WALTHAM, Mass. — They must calculate age in dog years in Baton Rouge, La., because that is the only way 27-year-old Brandon Bass could conceivably be teased about being old when he makes a visit back home.
"Some of my cousins think I'm old, but I'm still young," Bass said with a laugh. "I've got dreams of doing big things in the league. I want to make my imprint on the organization and on the team, and I think this is the perfect team for it."
The Celtics must expect big things from Bass as well, which is why he was at their practice facility on Saturday to announce they had signed the seven-year veteran to a new contract. Terms of the deal were not disclosed, but reports indicate it is a three-year deal worth $20 million.
In Bass, who came to Boston as part of the Glen Davis trade prior to last season, the Celtics discovered a smooth-shooting, hard-working 6-foot-9 power forward who had struggled to find the right fit in his first three stops in the NBA. He came off the bench in New Orleans and Dallas before injuries thrust him into the starting lineup for the Magic in the 2010-11 season, but never did he have a coach like Doc Rivers who encouraged him to utilize his skills, Bass said.
In a common theme among Celtics players, Bass cited his relationship with Rivers as a major reason for his success in Boston. Bass planned to call Rivers and ask which aspects of his game Rivers would like him to improve on, since Bass values his coach's opinion and because Bass has consistently improved each year in the league. That year-to-year improvement is something Bass has seen consistently in the best players he has played with in his career, from Chris Paul to Kevin Garnett.
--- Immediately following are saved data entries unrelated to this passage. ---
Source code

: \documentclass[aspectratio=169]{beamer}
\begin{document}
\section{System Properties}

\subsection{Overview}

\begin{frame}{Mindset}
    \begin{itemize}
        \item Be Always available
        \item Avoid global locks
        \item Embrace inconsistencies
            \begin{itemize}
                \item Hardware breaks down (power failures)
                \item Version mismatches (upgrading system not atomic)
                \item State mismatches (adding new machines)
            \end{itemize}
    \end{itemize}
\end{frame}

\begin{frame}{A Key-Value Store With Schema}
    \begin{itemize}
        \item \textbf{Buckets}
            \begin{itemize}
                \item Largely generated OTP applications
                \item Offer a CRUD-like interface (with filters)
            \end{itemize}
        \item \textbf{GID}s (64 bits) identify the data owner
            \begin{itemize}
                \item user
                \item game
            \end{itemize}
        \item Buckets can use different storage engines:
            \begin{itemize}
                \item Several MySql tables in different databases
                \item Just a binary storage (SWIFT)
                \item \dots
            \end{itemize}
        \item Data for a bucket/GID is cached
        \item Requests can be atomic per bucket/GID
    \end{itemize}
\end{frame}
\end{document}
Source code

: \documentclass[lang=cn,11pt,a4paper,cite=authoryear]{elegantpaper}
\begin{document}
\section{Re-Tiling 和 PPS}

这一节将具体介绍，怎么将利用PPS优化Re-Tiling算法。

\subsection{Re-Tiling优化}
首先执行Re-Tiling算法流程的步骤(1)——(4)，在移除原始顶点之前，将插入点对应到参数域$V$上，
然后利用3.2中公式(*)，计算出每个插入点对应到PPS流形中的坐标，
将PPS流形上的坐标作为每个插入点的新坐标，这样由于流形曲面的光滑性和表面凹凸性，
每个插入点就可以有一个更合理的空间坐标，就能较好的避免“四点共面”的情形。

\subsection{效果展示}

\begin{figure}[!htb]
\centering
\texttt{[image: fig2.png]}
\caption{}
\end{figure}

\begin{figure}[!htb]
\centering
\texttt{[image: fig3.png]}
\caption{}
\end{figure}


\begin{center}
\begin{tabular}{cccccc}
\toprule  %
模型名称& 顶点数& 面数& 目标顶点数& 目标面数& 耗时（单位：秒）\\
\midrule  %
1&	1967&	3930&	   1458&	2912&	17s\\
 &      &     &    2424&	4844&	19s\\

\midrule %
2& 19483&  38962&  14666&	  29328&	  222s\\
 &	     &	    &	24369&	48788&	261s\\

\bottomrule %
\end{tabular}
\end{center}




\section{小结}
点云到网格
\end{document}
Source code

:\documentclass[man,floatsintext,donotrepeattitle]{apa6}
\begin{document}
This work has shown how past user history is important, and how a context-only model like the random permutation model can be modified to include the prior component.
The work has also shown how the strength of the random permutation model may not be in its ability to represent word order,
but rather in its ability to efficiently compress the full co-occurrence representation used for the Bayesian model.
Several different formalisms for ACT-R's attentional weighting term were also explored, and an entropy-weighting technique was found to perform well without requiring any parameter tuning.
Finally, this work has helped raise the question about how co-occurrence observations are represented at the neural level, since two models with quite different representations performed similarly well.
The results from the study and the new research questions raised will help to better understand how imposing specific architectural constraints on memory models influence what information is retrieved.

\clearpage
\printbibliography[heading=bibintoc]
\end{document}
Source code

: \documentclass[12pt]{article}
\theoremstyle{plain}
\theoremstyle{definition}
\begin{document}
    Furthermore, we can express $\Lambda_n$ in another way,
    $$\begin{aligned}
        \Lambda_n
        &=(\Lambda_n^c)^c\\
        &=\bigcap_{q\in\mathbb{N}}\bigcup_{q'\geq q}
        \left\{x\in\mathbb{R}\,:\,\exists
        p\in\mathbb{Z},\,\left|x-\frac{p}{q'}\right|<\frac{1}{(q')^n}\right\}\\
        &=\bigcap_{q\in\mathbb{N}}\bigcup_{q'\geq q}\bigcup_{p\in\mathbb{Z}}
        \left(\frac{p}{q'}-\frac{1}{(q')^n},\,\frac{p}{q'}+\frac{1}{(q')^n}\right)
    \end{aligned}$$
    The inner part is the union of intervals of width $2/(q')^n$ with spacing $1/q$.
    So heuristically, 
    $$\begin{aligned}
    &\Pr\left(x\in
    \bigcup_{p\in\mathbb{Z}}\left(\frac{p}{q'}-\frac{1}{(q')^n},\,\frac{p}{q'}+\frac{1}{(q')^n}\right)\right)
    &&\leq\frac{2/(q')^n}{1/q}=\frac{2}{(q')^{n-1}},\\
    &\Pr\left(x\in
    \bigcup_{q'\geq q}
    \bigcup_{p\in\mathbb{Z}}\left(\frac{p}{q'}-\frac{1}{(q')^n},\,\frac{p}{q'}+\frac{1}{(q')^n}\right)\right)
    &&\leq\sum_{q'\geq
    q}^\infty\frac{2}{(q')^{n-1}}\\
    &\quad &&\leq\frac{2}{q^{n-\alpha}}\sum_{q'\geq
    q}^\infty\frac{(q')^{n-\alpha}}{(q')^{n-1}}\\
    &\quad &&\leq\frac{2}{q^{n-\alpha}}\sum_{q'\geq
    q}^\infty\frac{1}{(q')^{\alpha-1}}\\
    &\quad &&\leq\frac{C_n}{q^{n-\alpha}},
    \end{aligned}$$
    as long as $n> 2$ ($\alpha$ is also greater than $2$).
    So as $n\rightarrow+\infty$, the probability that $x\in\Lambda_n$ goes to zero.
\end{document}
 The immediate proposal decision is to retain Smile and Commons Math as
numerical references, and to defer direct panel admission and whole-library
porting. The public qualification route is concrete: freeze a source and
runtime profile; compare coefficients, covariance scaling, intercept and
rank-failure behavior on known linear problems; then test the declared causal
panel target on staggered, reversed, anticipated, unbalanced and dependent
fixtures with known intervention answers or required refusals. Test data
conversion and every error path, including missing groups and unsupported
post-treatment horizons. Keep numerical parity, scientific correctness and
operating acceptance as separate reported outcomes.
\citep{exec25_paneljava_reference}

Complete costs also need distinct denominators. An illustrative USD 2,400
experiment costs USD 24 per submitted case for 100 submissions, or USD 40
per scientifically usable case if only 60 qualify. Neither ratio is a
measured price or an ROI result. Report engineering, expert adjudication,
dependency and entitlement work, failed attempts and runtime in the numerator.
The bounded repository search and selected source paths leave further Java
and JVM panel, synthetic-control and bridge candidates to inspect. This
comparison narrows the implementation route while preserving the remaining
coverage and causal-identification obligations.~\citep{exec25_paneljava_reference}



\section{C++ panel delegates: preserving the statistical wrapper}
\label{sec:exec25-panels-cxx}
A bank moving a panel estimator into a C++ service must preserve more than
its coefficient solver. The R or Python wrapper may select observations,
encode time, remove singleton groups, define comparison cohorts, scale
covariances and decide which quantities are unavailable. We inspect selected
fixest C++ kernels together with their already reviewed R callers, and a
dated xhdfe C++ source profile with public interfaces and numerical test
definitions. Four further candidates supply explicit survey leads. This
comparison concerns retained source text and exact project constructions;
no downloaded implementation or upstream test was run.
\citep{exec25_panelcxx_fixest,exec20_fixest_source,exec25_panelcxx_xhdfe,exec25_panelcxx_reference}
"As a person, I want to improve in every aspect of my life, on and off the court," Bass said. "I feel like I'm just scratching the surface. With me playing on different teams and seeing different players and how hard they work, year after year they improve. That's how I want to be."
In all likelihood, Bass' improvement will consist of becoming slightly better at things he already does well. His reliable midrange jumpshot could become automatic, and his defensive rebounding could tick up a bit, too.
If Bass is feeling inspired, he could work on a few back-to-the-basket moves and try to become a step quicker on his defensive rotations, but in the meantime the Celtics have other personnel to do those things.
The Celtics might have found a forward who was more athletic or a little more polished in the post than Bass, but they were unlikely to find one who is as eager to improve. He may be right about his solid 2011-12 campaign only scratching the surface. After all, he is still young, no matter what his little cousins think.